Freeman administraba dos o tres choques eléctricos rápidamente, para
dejar inconsciente al paciente. Inmediatamente, le introducía un picahielo bajo
el párpado y utilizaba un mazo para darle un golpe seco con el que atravesaba
la órbita para acceder a los lóbulos frontales por la vía lacrimal.
Hábil, lo que se dice hábil, sí lo era. Demostró que podía realizar, en
el Lobotomovil, más de una docena de lobotomías en una tarde. Eso
explica que en 1953 eran ya 20.000 los estadounidenses que tenían destruidos
para siempre sus lóbulos frontales gracias a las técnicas de Freeman y sus
seguidores.
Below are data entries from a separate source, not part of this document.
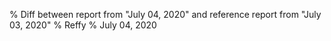 % Diff between report from "July 04, 2020" and reference report from "July 03, 2020"
% Reffy
% July 04, 2020

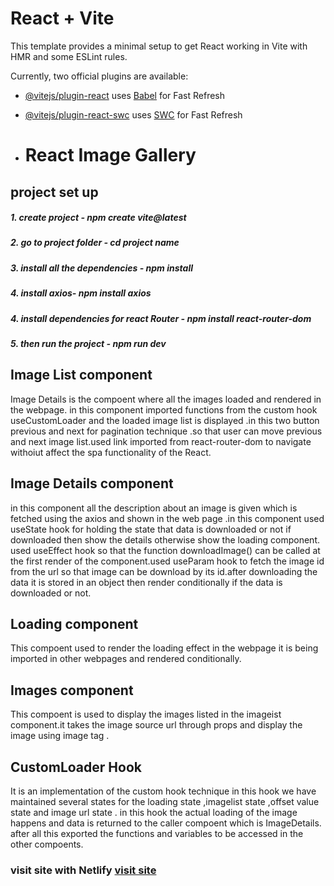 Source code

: # React + Vite

This template provides a minimal setup to get React working in Vite with HMR and some ESLint rules.

Currently, two official plugins are available:

- [@vitejs/plugin-react](https://github.com/vitejs/vite-plugin-react/blob/main/packages/plugin-react/README.md) uses [Babel](https://babeljs.io/) for Fast Refresh
- [@vitejs/plugin-react-swc](https://github.com/vitejs/vite-plugin-react-swc) uses [SWC](https://swc.rs/) for Fast Refresh

- <h1>React Image Gallery</h1>

<h2>project set up</h2>
<h5>1. create project - npm create vite@latest</h5>
<h5>2. go to project folder - cd project name</h5>
<h5>3. install all the dependencies - npm install</h5>
<h5>4. install axios- npm install axios</h5>
<h5>4. install dependencies for react Router - npm install react-router-dom</h5>
<h5>5. then run the project - npm run dev</h5>

<h2>Image List component</h2>
<p>Image Details is the compoent where all the images loaded and rendered in the webpage. in this component imported functions from the custom hook useCustomLoader and the loaded image list is displayed .in this two button previous and next  for pagination technique .so that user can  move previous and next image list.used link imported from react-router-dom to navigate withoiut affect the spa functionality of the React. </p>

<h2>Image Details component</h2>
<p>
  in this component all the description about an image is given which is fetched using the axios and shown in the web page .in this component used useState hook for holding the state that data is downloaded or not if downloaded then show the details otherwise show the loading component. used useEffect hook so that the function downloadImage() can be called at the first render of the component.used useParam hook to fetch the image id from the url so that image can be download by its id.after downloading the data it is stored in an object then render conditionally if the data is downloaded or not.
</p>

<h2>Loading component</h2>
<p>This compoent used to render the loading effect in the webpage it is being imported in other webpages and rendered conditionally.</p>

<h2>Images component</h2>
<P>This compoent is used to display the images listed in the imageist component.it takes the image source url through props and display the image using image tag .</P>

<h2>CustomLoader Hook</h2>
<P>It is an implementation of the custom hook technique in this hook we have maintained several states for the loading state ,imagelist state ,offset value state and image url state . in this hook the actual loading of the image happens and data is returned to the caller compoent which is ImageDetails. after all this  exported the functions and variables to be accessed in the other compoents.</P>

<h3>visit site with Netlify <a href="https://nikhil-image-gallery.netlify.app">visit site</a></h3>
Afortunadamente, en la década de los años 50 apareció la química,
que empezó a ser un recurso para los neurólogos y pronto desplazó a la
psicocirugía, pero fueron también los primeros años de la epidemia de adicción a los
opioides que sufre hoy Estados Unidos.
La eminencia de Freeman se debió en gran parte a haber lobotomizado a
Rosemary Kennedy, hermana del futuro presidente.
Su padre, el mafioso Joseph P. Kennedy, consideró que los erráticos cambios de
humor, las dificultades de aprendizaje y el comportamiento agresivo de Rosemary,
que había nacido en un parto complicado, no eran apropiados para un Kennedy.
Freeman la lobotomizó. Pasó el resto de sus sesenta años de vida sin poder
caminar ni hablar correctamente, con incontinencia absoluta y la edad mental de
una niña de dos años.
Desde 1936 en adelante se realizaron decenas de miles de lobotomías en Estados Unidos y Freeman continuó operando durante décadas. El inventor de la lobotomía, el neurólogo portugués Egas Moniz, recibió el Premio Nobel de Medicina en 1949. Los principales centros médicos de Estados Unidos (Harvard, Yale, Columbia y la Universidad de Pensilvania) realizaron regularmente variaciones de la operación básica hasta bien entrado la década de 1950.
Freeman no tenía pruebas de que el procedimiento fuera un tratamiento
eficaz para las enfermedades mentales, pero increíblemente y gracias a su labia,
a su autopromoción y al aplauso de los medios, logró realizar cientos de
lobotomías antes de que se le prohibiera realizar el procedimiento debido a la
alarmante tasa de complicaciones.
Hoy hay toda una nueva tropa de médicos cuya eminencia se debe más a su
exposición en los medios y a la publicidad engañosa que a sus logros
científicos. Mira a tu alrededor y seguro que se te ocurre algún doctor convertido
en megainfluencer que utiliza continuamente su fatua “eminencia” para poner
palos en la rueda del lento pero seguro carro de la evidencia.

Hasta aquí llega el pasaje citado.